Sobre a pergunta, o Dr. Filipe Guimarães apresentou como exemplo o caso do Grupo Rodrimar (Agravo de Instrumento nº 2059599-98.2021.8.26.0000, 1ª Câmara Reservada de Direito Empresarial do TJSP, Relator Desembargador Franco de Godoi, j. 22.09.2021), em que se determinou que três sociedades que não haviam inicialmente formulado o pedido de recuperação em litisconsórcio passassem a integrar o polo ativo, à míngua de manifestação expressa de vontade neste sentido. A principal questão que exsurge diz respeito ao aparente conflito existente entre as determinações que atingem sociedades que se encontram fora do “sistema” da recuperação e o princípio dispositivo, que reconhece a cada pessoa jurídica (isoladamente considerada) a prerrogativa de formular ou não um pedido para que a ela se outorgue o especial regime da recuperação judicial. 


  A Professora Dra. Sheila, por sua vez, esclareceu que o tema é bastante delicado e que ainda não recebeu a atenção teórica que merece, bem como que existem duas hipóteses distintas: (i) a possibilidade de se chamar uma sociedade ao processo de recuperação judicial em consolidação processual; e (ii) a possibilidade de se chamar uma sociedade à recuperação em consolidação. Relembrou que estamos diante de um sistema de início voluntário da recuperação (diferentemente do que ocorre em outros países) e o legislador não optou por permitir que credores ou outros interessados requeiram a recuperação de uma sociedade. No entanto, sendo a recuperação um processo, deve-se analisar a exata medida em que pode ser afastada a disciplina tipicamente processual. 


  Para a debatedora, é possível identificar no início do processo a necessidade de se incluir uma nova sociedade ao polo ativo da recuperação judicial, e não no meio ou no fim, já que os prejuízos às empresas devedoras e aos credores seria imensurável. Uma possível saída seria determinar no início do processo se todas as sociedades legitimadas estão presentes no polo ativo, determinando, neste momento, a regularização quando for o caso. Além disso, seria necessário se atentar ao contraditório. A Professora Dra. Sheilla manifestou ainda sua preocupação com o fato e algumas decisões passadas em revista usarem a expressão “extensão dos efeitos da recuperação judicial”.


  Do mesmo modo, sustentou o Professor Dr. Alberto Camiña que o assunto é muito relevante e delicado, porque a jurisprudência já vem se posicionando para admitir a inclusão de ofício de partes que não integravam a recuperação judicial. 
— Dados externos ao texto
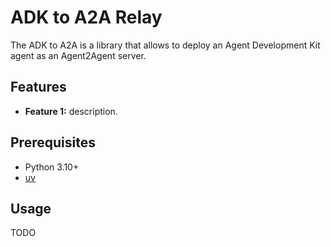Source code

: # ADK to A2A Relay

The ADK to A2A is a library that allows to deploy an Agent Development Kit agent as an Agent2Agent server.

## Features

- **Feature 1:** description.

## Prerequisites

- Python 3.10+
- [uv](https://github.com/astral-sh/uv)

## Usage

TODO
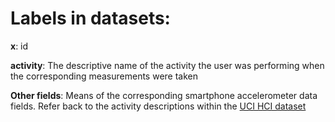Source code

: Labels in datasets:
===================

__x__: id

__activity__: The descriptive name of the activity the user was performing when the corresponding measurements were taken

__Other fields__: Means of the corresponding smartphone accelerometer data fields. Refer back to the activity descriptions within the [UCI HCI dataset](http://archive.ics.uci.edu/ml/datasets/Human+Activity+Recognition+Using+Smartphones#)
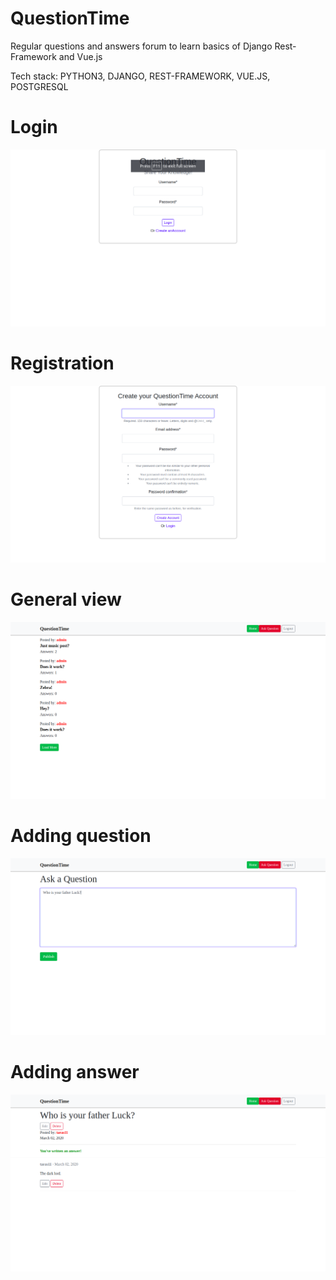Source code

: # QuestionTime
Regular questions and answers forum to learn basics of Django Rest-Framework and Vue.js


Tech stack: PYTHON3, DJANGO, REST-FRAMEWORK, VUE.JS, POSTGRESQL


# Login
![General view](https://github.com/Taras2907/QuestionTime/blob/master/description_images/login.png)

# Registration
![Registration](https://github.com/Taras2907/QuestionTime/blob/master/description_images/registration_q.png)

# General view
![General view](https://github.com/Taras2907/QuestionTime/blob/master/description_images/general_view_q.png)

# Adding question
![General view](https://github.com/Taras2907/QuestionTime/blob/master/description_images/adding_question.png)

# Adding answer
![General view](https://github.com/Taras2907/QuestionTime/blob/master/description_images/adding_answers.png)
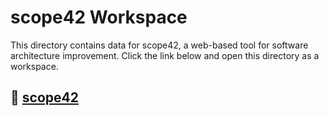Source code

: 
# scope42 Workspace

This directory contains data for scope42, a web-based tool for software architecture improvement.
Click the link below and open this directory as a workspace.

## 🔗 [scope42](https://app.scope42.org)

<!-- This file is generated once when creating a workspace to give others a hint what is contained in this diretory. Feel free to edit or delete this. -->
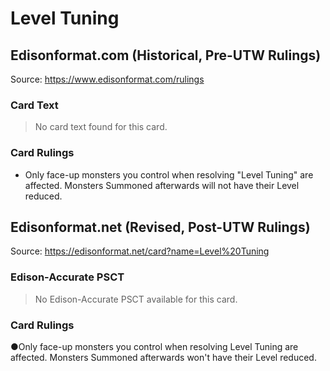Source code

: # Level Tuning

## Edisonformat.com (Historical, Pre-UTW Rulings)

Source: https://www.edisonformat.com/rulings

### Card Text

> No card text found for this card.

### Card Rulings

*   Only face-up monsters you control when resolving "Level Tuning" are affected. Monsters Summoned afterwards will not have their Level reduced.

## Edisonformat.net (Revised, Post-UTW Rulings)

Source: https://edisonformat.net/card?name=Level%20Tuning

### Edison-Accurate PSCT

> No Edison-Accurate PSCT available for this card.

### Card Rulings

●Only face-up monsters you control when resolving Level Tuning are affected. Monsters Summoned afterwards won't have their Level reduced.
            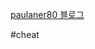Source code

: 
[paulaner80 블로그 ](https://paulaner80.tistory.com/entry/BC-4-for-windows-30%EC%9D%BC%EC%9D%B4-%EC%B4%88%EA%B8%B0%ED%99%94-%EB%B0%A9%EB%B2%95-2)

#cheat
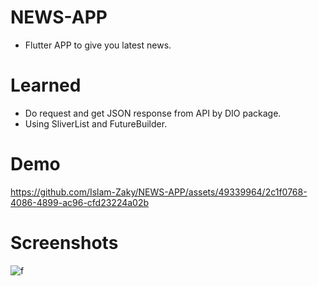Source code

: # NEWS-APP

- Flutter APP to give you latest news.

# Learned

- Do request and get JSON response from API by DIO package.
- Using SliverList and FutureBuilder.

# Demo
https://github.com/Islam-Zaky/NEWS-APP/assets/49339964/2c1f0768-4086-4899-ac96-cfd23224a02b


# Screenshots
![f](https://github.com/Islam-Zaky/NEWS-APP/assets/49339964/2ce205ec-c6ac-4dbd-83c3-1ac31427f040)



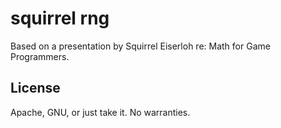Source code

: # squirrel rng

Based on a presentation by Squirrel Eiserloh re: Math for Game Programmers.

## License

Apache, GNU, or just take it. No warranties.
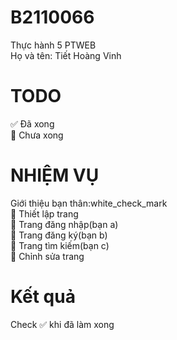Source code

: # B2110066
  Thực hành 5 PTWEB<br>
  Họ và tên: Tiết Hoàng Vinh
# TODO
:white_check_mark: Đã xong  
:red_circle: Chưa xong
# NHIỆM VỤ
  Giới thiệu bạn thân:white_check_mark <br>
  :red_circle: Thiết lập trang<br>
      :red_circle: Trang đăng nhập(bạn a)<br>
      :red_circle: Trang đăng ký(bạn b)<br>
      :red_circle: Trang tìm kiếm(bạn c)<br>
  :red_circle: Chỉnh sửa trang<br>
# Kết quả
Check :white_check_mark: khi đã làm xong
  
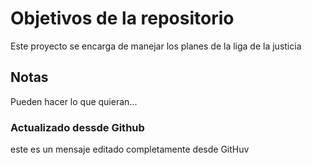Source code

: # Objetivos de la repositorio

Este proyecto se encarga de manejar los planes de la liga de la justicia


## Notas
Pueden hacer lo que quieran...


### Actualizado dessde Github

este es un mensaje editado completamente desde GitHuv
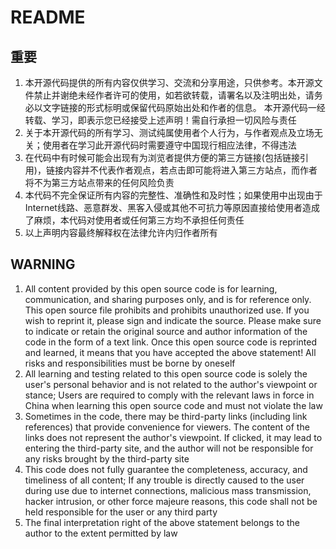 # README
## 重要
1. 本开源代码提供的所有内容仅供学习、交流和分享用途，只供参考。本开源文件禁止并谢绝未经作者许可的使用，如若欲转载，请署名以及注明出处，请务必以文字链接的形式标明或保留代码原始出处和作者的信息。
本开源代码一经转载、学习，即表示您已经接受上述声明！需自行承担一切风险与责任
2. 关于本开源代码的所有学习、测试纯属使用者个人行为，与作者观点及立场无关；使用者在学习此开源代码时需要遵守中国现行相应法律，不得违法
3. 在代码中有时候可能会出现有为浏览者提供方便的第三方链接(包括链接引用)，链接内容并不代表作者观点，若点击即可能将进入第三方站点，而作者将不为第三方站点带来的任何风险负责
4. 本代码不完全保证所有内容的完整性、准确性和及时性；如果使用中出现由于Internet线路、恶意群发、黑客入侵或其他不可抗力等原因直接给使用者造成了麻烦，本代码对使用者或任何第三方均不承担任何责任
5. 以上声明内容最终解释权在法律允许内归作者所有

## WARNING
1. All content provided by this open source code is for learning, communication, and sharing purposes only, and is for reference only. This open source file prohibits and prohibits unauthorized use. If you wish to reprint it, please sign and indicate the source. Please make sure to indicate or retain the original source and author information of the code in the form of a text link.
Once this open source code is reprinted and learned, it means that you have accepted the above statement! All risks and responsibilities must be borne by oneself
2. All learning and testing related to this open source code is solely the user's personal behavior and is not related to the author's viewpoint or stance; Users are required to comply with the relevant laws in force in China when learning this open source code and must not violate the law
3. Sometimes in the code, there may be third-party links (including link references) that provide convenience for viewers. The content of the links does not represent the author's viewpoint. If clicked, it may lead to entering the third-party site, and the author will not be responsible for any risks brought by the third-party site
4. This code does not fully guarantee the completeness, accuracy, and timeliness of all content; If any trouble is directly caused to the user during use due to internet connections, malicious mass transmission, hacker intrusion, or other force majeure reasons, this code shall not be held responsible for the user or any third party
5. The final interpretation right of the above statement belongs to the author to the extent permitted by law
  Encerrado o painel, assinalaram os debatedores, a mediadora e o relator que o debate sobre a consolidação processual e substancial deve ser mantido e incentivado, por ainda ser um assunto delicado e em muitos aspectos pouco aprofundado, em especial pela jurisprudência.
 

Autor(a)
Filipe Guimarães, Sócio Galdino & Coelho Advogados
Informações do autor
Filipe Guimarães é mestre em direito processual, autor de artigos científicos sobre direito processual e direito da insolvência. Foi professor substituto de Teoria Geral do Processo e Direito Processual Civil na Faculdade de Direito da UERJ. Como advogado, possui ampla experiência em restruturações de dívidas, tendo assessorado devedores, credores e investidores em processos de elevada complexidade ao longo dos últimos 17 anos, alguns dos quais indicados como cases de grande sucesso da prática brasileira, como, por exemplo, a recuperação judicial da Casa & Vídeo, a recuperação judicial do Grupo Eneva e a recuperação extrajudicial do Figueirense Futebol Clube.